Only then did I notice that the side of my head stung. I raised my hand to feel the wound, and came away with pinkish water on my fingertips.
Ann's smile vanished and she said, "Oh no, oh God, I'm sorry."
"No no, it's all right, it's not bad."
"Your vision isn't blurred or anything, is it? How many fingers am I holding up?"
"Three, but I was never very good at math. Jesus, were you grocery shopping in this?"
"No. I was housesitting for my parents, but I needed to come back and check on my cat."
I groaned. "Shit, I wish I'd known. I could have checked on it for you."
"No cell service," she said. "The news was saying expect power-outs too. So I grabbed a lot of canned stuff from my parents'."
"Let me help you get all that upstairs."
"Thanks, Mr. Waller," Ann said.
"Daryl. Please."
With her holding the door, I dragged the canoe inside. I unlocked my first-floor office -- which was really nothing much more than storage for most of the tools I needed to keep up repairs around the building -- and we put the canoe in there.
There was no helping the puddles we left in the lobby or the elevator on the way up to her floor. We both looked about as unsexy as we ever had. Ann's usual auburn ringlets now were plastered to her head like seaweed, and I must have looked like a nearly-drowned bear. But I got to be close to a pretty young woman twenty years younger than me, and that was definitely all right.
Ann was classically beautiful, with slim, delicate facial features defined by a cute little point of a chin and big dark expressive eyes. Her body -- when she wasn't covered up by a parka a size or two too big for her -- was quite a bit more sinful, with a big swell of an ass that usually led to every guy in a room watching her leave. Being the building's super, I ran into her often enough to know she did database management for a company downtown, but her real passion was her community theater group. I technically wasn't supposed to allow residents to post flyers in the lobby, but considering the management company I worked for was based out of Dallas and no representative had shown up in over four years, I didn't much care about the rules. So I allowed her to put up flyers for the group often, though I'd yet to catch one of her shows.
"What's your theater group working on?" I asked as we stepped out of the elevator. My fingers were going to go numb from the bags of canned food in the grocery bags if we didn't get in her apartment soon.
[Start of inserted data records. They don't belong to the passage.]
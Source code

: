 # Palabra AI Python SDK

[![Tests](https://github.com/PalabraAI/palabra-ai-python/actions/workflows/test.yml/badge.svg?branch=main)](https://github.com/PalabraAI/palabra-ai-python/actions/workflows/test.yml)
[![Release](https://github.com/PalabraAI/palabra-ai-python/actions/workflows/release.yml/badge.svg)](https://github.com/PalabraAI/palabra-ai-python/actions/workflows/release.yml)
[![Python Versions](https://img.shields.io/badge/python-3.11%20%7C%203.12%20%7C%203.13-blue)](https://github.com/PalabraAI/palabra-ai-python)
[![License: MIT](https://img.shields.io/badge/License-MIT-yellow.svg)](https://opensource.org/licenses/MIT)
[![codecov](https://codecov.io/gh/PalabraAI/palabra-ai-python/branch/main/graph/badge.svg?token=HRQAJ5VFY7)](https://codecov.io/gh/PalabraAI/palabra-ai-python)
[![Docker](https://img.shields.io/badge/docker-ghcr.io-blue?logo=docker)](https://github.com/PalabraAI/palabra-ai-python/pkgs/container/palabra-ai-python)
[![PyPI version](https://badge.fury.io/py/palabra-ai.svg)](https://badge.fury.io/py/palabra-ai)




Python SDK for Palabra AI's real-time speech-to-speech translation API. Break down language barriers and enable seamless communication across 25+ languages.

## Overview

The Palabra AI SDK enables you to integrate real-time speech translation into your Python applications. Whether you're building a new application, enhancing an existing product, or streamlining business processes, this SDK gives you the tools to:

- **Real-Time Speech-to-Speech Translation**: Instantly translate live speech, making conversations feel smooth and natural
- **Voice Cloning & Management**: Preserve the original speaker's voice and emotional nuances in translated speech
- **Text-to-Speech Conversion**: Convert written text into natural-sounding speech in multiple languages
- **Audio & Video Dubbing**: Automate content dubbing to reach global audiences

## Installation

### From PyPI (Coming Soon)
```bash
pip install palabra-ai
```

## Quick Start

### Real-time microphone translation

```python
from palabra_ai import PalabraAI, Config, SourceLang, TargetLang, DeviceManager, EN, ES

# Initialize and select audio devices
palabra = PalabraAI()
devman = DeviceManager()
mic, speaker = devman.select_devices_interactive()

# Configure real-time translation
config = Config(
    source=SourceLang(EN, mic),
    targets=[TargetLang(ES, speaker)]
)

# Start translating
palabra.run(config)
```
She lit up. "We're doing a stage adaptation of And Then There Were None."
I hadn't expected to have actually heard of the play her group was doing. "Good book," I said, surprised. We stepped off the elevator together and headed down her hallway.
"Great play," Ann said. "We're kind of doing our own spin on the ending. We'll have three performances with little tiny changes, and each night there will be a different killer. We've even got an app set up where during the intermission, the audience can vote on who they think did it. It's fun."
"That does sound like fun," I said.
"You'll have to come watch," she said as we stopped in front of her door. She gave me an overemphasized wink as she set down a bag to fish out her keys. "I'll play a seductress."